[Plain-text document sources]
☆ ☆ ☆ ☆ ☆ ☆ ☆

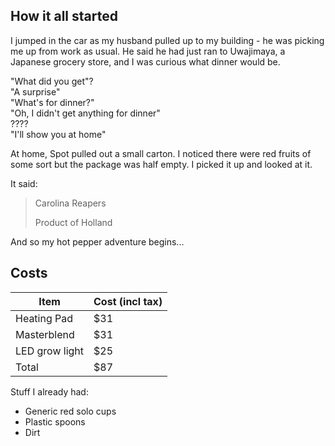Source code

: ## How it all started
I jumped in the car as my husband pulled up to my building - he was picking me up from work as usual. He said he had just ran to Uwajimaya, a Japanese grocery store, and I was curious what dinner would be.

"What did you get"? <br/>
"A surprise" <br/>
"What's for dinner?" <br/>
"Oh, I didn't get anything for dinner" <br/>
????<br/>
"I'll show you at home"

At home, Spot pulled out a small carton. I noticed there were red fruits of some sort but the package was half empty. I picked it up and looked at it.

It said:
> Carolina Reapers
>
> Product of Holland

And so my hot pepper adventure begins...


## Costs 

|Item|Cost (incl tax)|
|-|-|
| Heating Pad | $31 |
| Masterblend | $31|
| LED grow light| $25 |
| Total | $87 | 

Stuff I already had: 
- Generic red solo cups
- Plastic spoons
- Dirt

☆ ☆ ☆ ☆ ☆ ☆ ☆

- WHAT THE TASK ASKS:
Which lines in the records above contain the string "dinner"? Copy each one.

- RESPONSE BELOW:
I jumped in the car as my husband pulled up to my building - he was picking me up from work as usual. He said he had just ran to Uwajimaya, a Japanese grocery store, and I was curious what dinner would be.
"What's for dinner?" <br/>
"Oh, I didn't get anything for dinner" <br/>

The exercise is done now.